- [Your task] Find the word "Desvio" in the listing, and copy out each line where it turns up.

- [Records for the task]
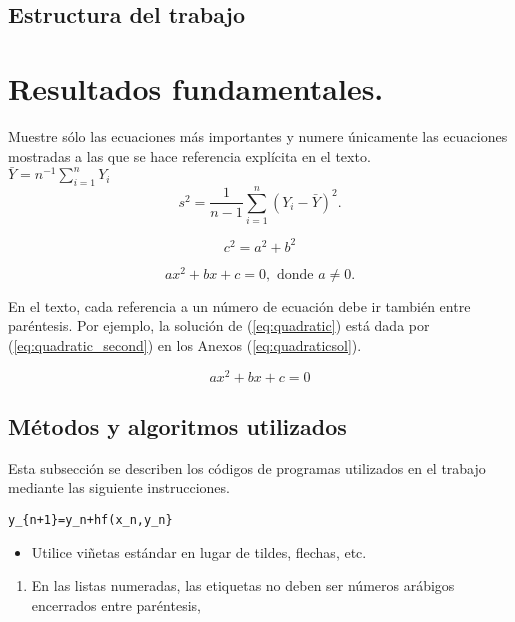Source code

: \documentclass{wscpaperproc}
\theoremstyle{wsc}
\begin{document}
\subsection{Estructura del trabajo}

\section{Resultados fundamentales.}

Muestre s\'olo las ecuaciones m\'as importantes y
numere \'unicamente las ecuaciones mostradas a las que se hace referencia expl\'icita en el texto. \\

$\bar Y = n^{-1} \sum_{i=1}^n Y_i$\\
$$s^2 = \frac 1 {n-1} \sum_{i=1}^n (Y_i - \bar Y)^2.$$

\[
	c^2=a^2+b^2
\]

\begin{equation}\label{eq:quadratic}
	ax^2 + bx + c = 0, \mbox{ donde } a \ne 0.
\end{equation}

En el texto, cada referencia a un n\'umero de ecuaci\'on debe ir tambi\'en entre par\'entesis. Por ejemplo, la soluci\'on de (\ref{eq:quadratic}) est\'a dada por (\ref{eq:quadratic_second}) en los Anexos (\ref{eq:quadraticsol}).


\begin{equation} \label{eq:quadratic_second}
	ax^2 + bx + c = 0
\end{equation}


\subsection{M\'etodos y algoritmos utilizados}
Esta  subsecci\'on se describen los c\'odigos de programas utilizados en el trabajo mediante las siguiente instrucciones.

\begin{verbatim}
y_{n+1}=y_n+hf(x_n,y_n}
\end{verbatim}


\begin{itemize}
	\item Utilice vi\~netas est\'andar en lugar de tildes, flechas, etc.
\end{itemize}
\begin{enumerate}
	\item En las listas numeradas, las etiquetas no deben ser n\'umeros ar\'abigos encerrados entre par\'entesis,
\end{enumerate}
\end{document}
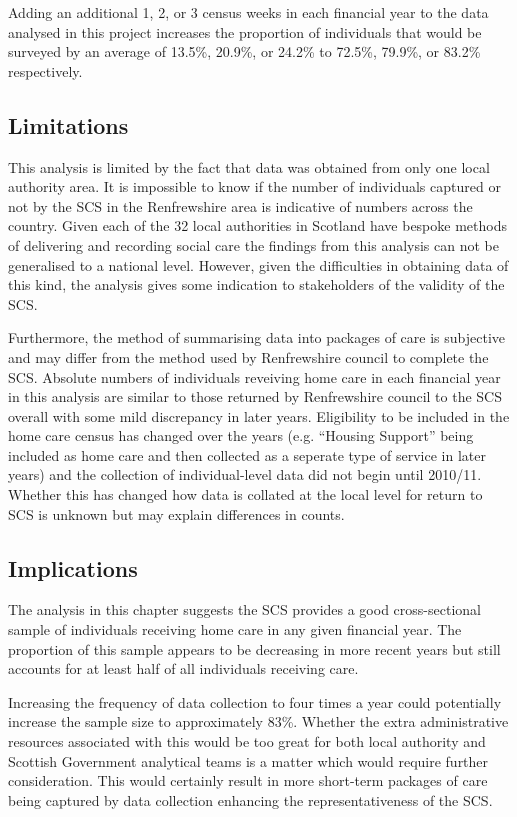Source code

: \documentclass[]{article}
\begin{document}
Adding an additional 1, 2, or 3 census weeks in each financial year to
the data analysed in this project increases the proportion of
individuals that would be surveyed by an average of 13.5\%, 20.9\%, or
24.2\% to 72.5\%, 79.9\%, or 83.2\% respectively.

\subsection{Limitations}\label{subsec:renf-discuss-lim}

This analysis is limited by the fact that data was obtained from only
one local authority area. It is impossible to know if the number of
individuals captured or not by the SCS in the Renfrewshire area is
indicative of numbers across the country. Given each of the 32 local
authorities in Scotland have bespoke methods of delivering and recording
social care the findings from this analysis can not be generalised to a
national level. However, given the difficulties in obtaining data of
this kind, the analysis gives some indication to stakeholders of the
validity of the SCS.

Furthermore, the method of summarising data into packages of care is
subjective and may differ from the method used by Renfrewshire council
to complete the SCS. Absolute numbers of individuals reveiving home care
in each financial year in this analysis are similar to those returned by
Renfrewshire council to the SCS overall with some mild discrepancy in
later years. Eligibility to be included in the home care census has
changed over the years (e.g. ``Housing Support'' being included as home
care and then collected as a seperate type of service in later years)
and the collection of individual-level data did not begin until 2010/11.
Whether this has changed how data is collated at the local level for
return to SCS is unknown but may explain differences in counts.

\subsection{Implications}\label{subsec:renf-discuss-imp}

The analysis in this chapter suggests the SCS provides a good
cross-sectional sample of individuals receiving home care in any given
financial year. The proportion of this sample appears to be decreasing
in more recent years but still accounts for at least half of all
individuals receiving care.

Increasing the frequency of data collection to four times a year could
potentially increase the sample size to approximately 83\%. Whether the
extra administrative resources associated with this would be too great
for both local authority and Scottish Government analytical teams is a
matter which would require further consideration. This would certainly
result in more short-term packages of care being captured by data
collection enhancing the representativeness of the SCS.
\end{document}
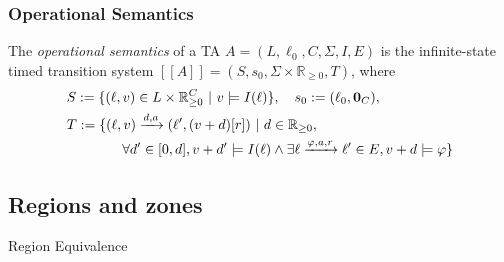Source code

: \documentclass{beamer}
\theoremstyle{definition}
\begin{document}
\begin{frame}
  \frametitle{Operational Semantics}
\begin{definition}
  \small
  The \emph{operational semantics} of a TA $A = (L, \ell_0, C, \Sigma, I, E)$ is the infinite-state timed transition system $[\![A]\!] = (S, s_0, \Sigma \times \mathbb{R}_{\geq 0}, T)$, where
  \begin{align*}
	  &S := \{(\ell, v) \in L \times \mathbb{R}_{\geq 0}^C\ |\ v \models I(\ell)\}, \quad s_0 := (\ell_0, \text{\bf 0}_C),\\
	  &T := \{(\ell, v) \xrightarrow{d, a} (\ell', (v+d)[r]) \ | \ d \in \mathbb{R}_{\geq 0}, \\
    &\quad\quad\quad\quad\forall d' \in [0, d], v + d' \models I(\ell) \land \exists \ell \xrightarrow{\varphi, a, r} \ell' \in E, v + d \models \varphi \}
  \end{align*}
\end{definition}
\end{frame}

\subsection{Regions and zones}

\begin{frame}
\end{frame}

\begin{frame}{Region Equivalence}
\end{frame}
\end{document}

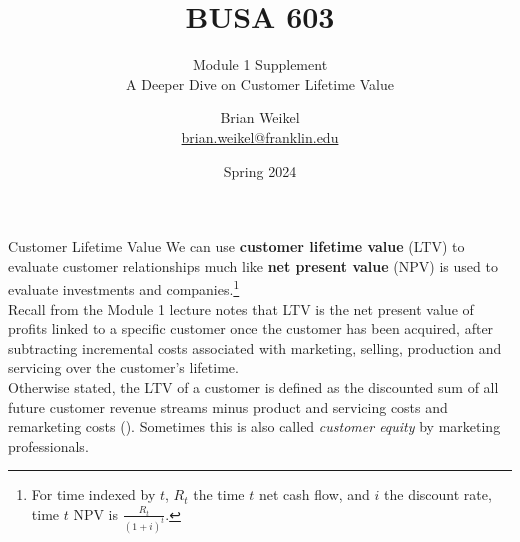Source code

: \documentclass[pdf]{beamer}
\title{BUSA 603}
\subtitle{Module 1 Supplement \\  A Deeper Dive on Customer Lifetime Value}
\newcommand{\empr}[1]{{\color{franklinblue}\textbf{#1}}}
\theoremstyle{remark}
\theoremstyle{definition}
\begin{document}
\author[B. Weikel, Franklin University]{
	\begin{tabular}{c} 
	\Large
	Brian Weikel\\
    \footnotesize \href{mailto:brian.weikel@franklin.edu}{brian.weikel@franklin.edu}
    \vspace{1ex}
\end{tabular}
\vspace{-4ex}}


\date{Spring 2024}%

\begin{noheadline}
\begin{frame}[t]\maketitle\end{frame}
\end{noheadline}

\begin{frame}[t]{Customer Lifetime Value }
We can use \empr{customer lifetime value} (LTV) to evaluate customer relationships much like \empr{net present value} (NPV) is used to evaluate investments and companies.\footnote{For time indexed by $t$, $R_t$ the time $t$ net cash flow, and $i$ the discount rate, time $t$ NPV is $\frac{R_t}{(1+i)^t}$.} \\
\vspace{1.5ex}
Recall from the Module 1 lecture notes that LTV is the net present value of profits linked to a specific customer once the customer has been acquired, after subtracting incremental costs associated with marketing, selling, production and servicing over the customer's lifetime. \\
\vspace{1.5ex}
Otherwise stated, the LTV of a customer is defined as the discounted sum of all future customer revenue streams minus product and servicing costs and remarketing costs (\cite{bendle2020}). Sometimes this is also called \textit{customer equity} by marketing professionals.
\end{frame}
\end{document}
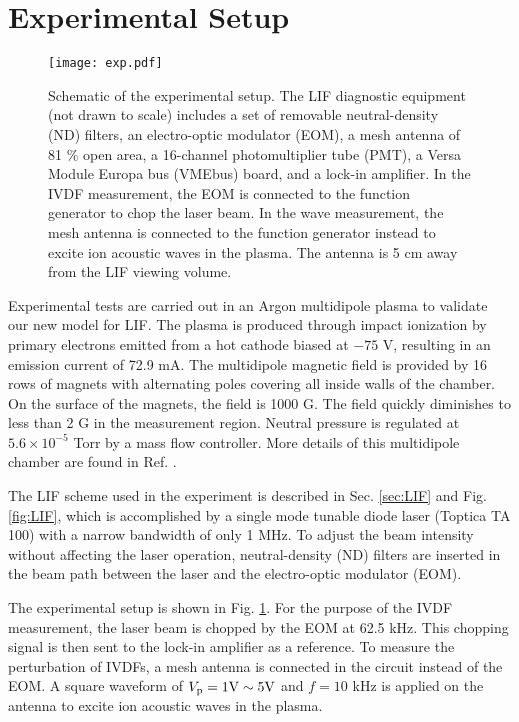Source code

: \documentclass[aip,pop,reprint]{revtex4-1}
\begin{document}

\section{Experimental Setup}
\label{sec:exp}

\begin{figure}
\begin{center}
\texttt{[image: exp.pdf]}
\caption{Schematic of the experimental setup. The LIF diagnostic equipment (not drawn to scale) includes a set of removable neutral-density (ND) filters, an electro-optic modulator (EOM), a mesh antenna of 81 $\%$ open area, a 16-channel photomultiplier tube (PMT), a Versa Module Europa bus (VMEbus) board, and a lock-in amplifier. In the IVDF measurement, the EOM is connected to the function generator to chop the laser beam. In the wave measurement, the mesh antenna is connected to the function generator instead to excite ion acoustic waves in the plasma. The antenna is 5 cm away from the LIF viewing volume.}
\label{fig:exp}
\end{center}
\end{figure}

Experimental tests are carried out in an Argon multidipole plasma to validate our new model for LIF. The plasma is produced through impact ionization by primary electrons emitted from a hot cathode biased at $-75$ V, resulting in an emission current of 72.9 mA. The multidipole magnetic field is provided by 16 rows of magnets with alternating poles covering all inside walls of the chamber. On the surface of the magnets, the field is 1000 G. The field quickly diminishes to less than 2 G in the measurement region. Neutral pressure is regulated at $5.6 \times 10^{-5}$ Torr by a mass flow controller. More details of this multidipole chamber are found in Ref. .

The LIF scheme used in the experiment is described in Sec. \ref{sec:LIF} and Fig. \ref{fig:LIF}, which is accomplished by a single mode tunable diode laser (Toptica TA 100) with a narrow bandwidth of only 1 MHz. To adjust the beam intensity without affecting the laser operation, neutral-density (ND) filters are inserted in the beam path between the laser and the electro-optic modulator (EOM). 

The experimental setup is shown in Fig.  \ref{fig:exp}. For the purpose of the IVDF measurement, the laser beam is chopped by the EOM at 62.5 kHz. This chopping signal is then sent to the lock-in amplifier as a reference. To measure the perturbation of IVDFs, a mesh antenna is connected in the circuit instead of the EOM. A square waveform of $V_\textup{p}=1\textup{V} \sim 5\textup{V}$ and $f=10$ kHz is applied on the antenna to excite ion acoustic waves in the plasma.
\end{document}

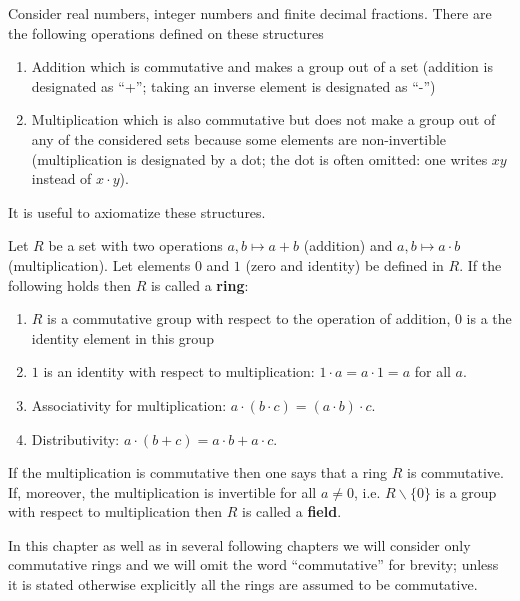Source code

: \documentclass[12pt]{article}
\begin{document}

Consider real numbers, integer numbers and finite decimal
fractions. There are the following operations defined on these structures
\begin{enumerate}
\item Addition which is commutative and makes a group out of a set
  (addition is designated as ``+''; taking an inverse element is
  designated as ``-'')

\item Multiplication which is also commutative but does not make a
  group out of any of the considered sets because some elements are
  non-invertible (multiplication is designated by a dot; the dot is
  often omitted: one writes $xy$ instead of $x\cdot y$).
\end{enumerate}
It is useful to axiomatize these structures.

\begin{opredelenie} 
Let $R$ be a set with two operations $a, b \mapsto a+b$
(addition) and $a, b \mapsto a\cdot b$ (multiplication). Let elements
$0$ and $1$ (zero and identity) be defined in $R$. If the following
holds then $R$ is called a {\bf ring}:
\begin{enumerate}
\item $R$ is a commutative group with respect to the operation of
  addition, $0$ is a the identity element in this group

\item $1$ is an identity with respect to multiplication: $1 \cdot a = a
\cdot 1 =a$ for all $a$.

\item Associativity for multiplication: $a \cdot (b \cdot c) = (a \cdot
  b) \cdot c$.

\item Distributivity: $a\cdot (b+c) = a \cdot b + a\cdot c$.
\end{enumerate}
If the multiplication is commutative then one says that a ring $R$ is
commutative. If, moreover, the multiplication is invertible for all
$a\neq 0$, i.e. $R \backslash \{0\}$ is a group with respect to
multiplication then $R$ is called a {\bf field}.
\end{opredelenie}

In this chapter as well as in several following chapters we will
consider only commutative rings and we will omit the word
``commutative'' for brevity; unless it is stated otherwise explicitly
all the rings are assumed to be commutative.
\end{document}
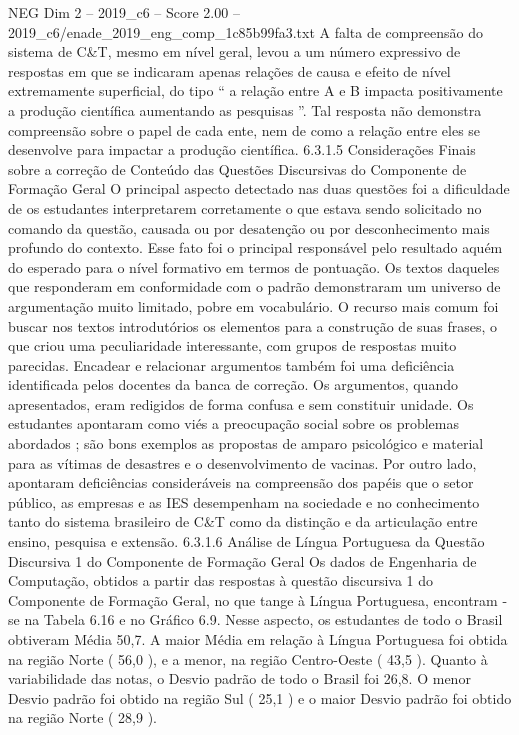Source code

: \begin{textsample}{NEG Dim 2 – 2019\_c6 – Score 2.00 – 2019\_c6/enade\_2019\_eng\_comp\_1c85b99fa3.txt}
A falta de compreensão do sistema de C\&T, mesmo em nível geral, levou a um número expressivo de respostas em que se indicaram apenas relações de causa e efeito de nível extremamente superficial, do tipo “ a relação entre A e B impacta positivamente a produção científica aumentando as pesquisas ”.
Tal resposta não demonstra compreensão sobre o papel de cada ente, nem de como a relação entre eles se desenvolve para impactar a produção científica. 6.3.1.5 Considerações Finais sobre a correção de Conteúdo das Questões Discursivas do Componente de Formação Geral O principal aspecto detectado nas duas questões foi a dificuldade de os estudantes interpretarem corretamente o que estava sendo solicitado no comando da questão, causada ou por desatenção ou por desconhecimento mais profundo do contexto.
Esse fato foi o principal responsável pelo resultado aquém do esperado para o nível formativo em termos de pontuação.
Os textos daqueles que responderam em conformidade com o padrão demonstraram um universo de argumentação muito limitado, pobre em vocabulário.
O recurso mais comum foi buscar nos textos introdutórios os elementos para a construção de suas frases, o que criou uma peculiaridade interessante, com grupos de respostas muito parecidas.
Encadear e relacionar argumentos também foi uma deficiência identificada pelos docentes da banca de correção.
Os argumentos, quando apresentados, eram redigidos de forma confusa e sem constituir unidade.
Os estudantes apontaram como viés a preocupação social sobre os problemas abordados ; são bons exemplos as propostas de amparo psicológico e material para as vítimas de desastres e o desenvolvimento de vacinas.
Por outro lado, apontaram deficiências consideráveis na compreensão dos papéis que o setor público, as empresas e as IES desempenham na sociedade e no conhecimento tanto do sistema brasileiro de C\&T como da distinção e da articulação entre ensino, pesquisa e extensão. 6.3.1.6 Análise de Língua Portuguesa da Questão Discursiva 1 do Componente de Formação Geral Os dados de Engenharia de Computação, obtidos a partir das respostas à questão discursiva 1 do Componente de Formação Geral, no que tange à Língua Portuguesa, encontram -se na Tabela 6.16 e no Gráfico 6.9.
Nesse aspecto, os estudantes de todo o Brasil obtiveram Média 50,7.
A maior Média em relação à Língua Portuguesa foi obtida na região Norte ( 56,0 ), e a menor, na região Centro-Oeste ( 43,5 ).
Quanto à variabilidade das notas, o Desvio padrão de todo o Brasil foi 26,8.
O menor Desvio padrão foi obtido na região Sul ( 25,1 ) e o maior Desvio padrão foi obtido na região Norte ( 28,9 ).

\end{textsample}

- [Solution for this problem]
Quanto à variabilidade das notas, o Desvio padrão de todo o Brasil foi 26,8.
O menor Desvio padrão foi obtido na região Sul ( 25,1 ) e o maior Desvio padrão foi obtido na região Norte ( 28,9 ).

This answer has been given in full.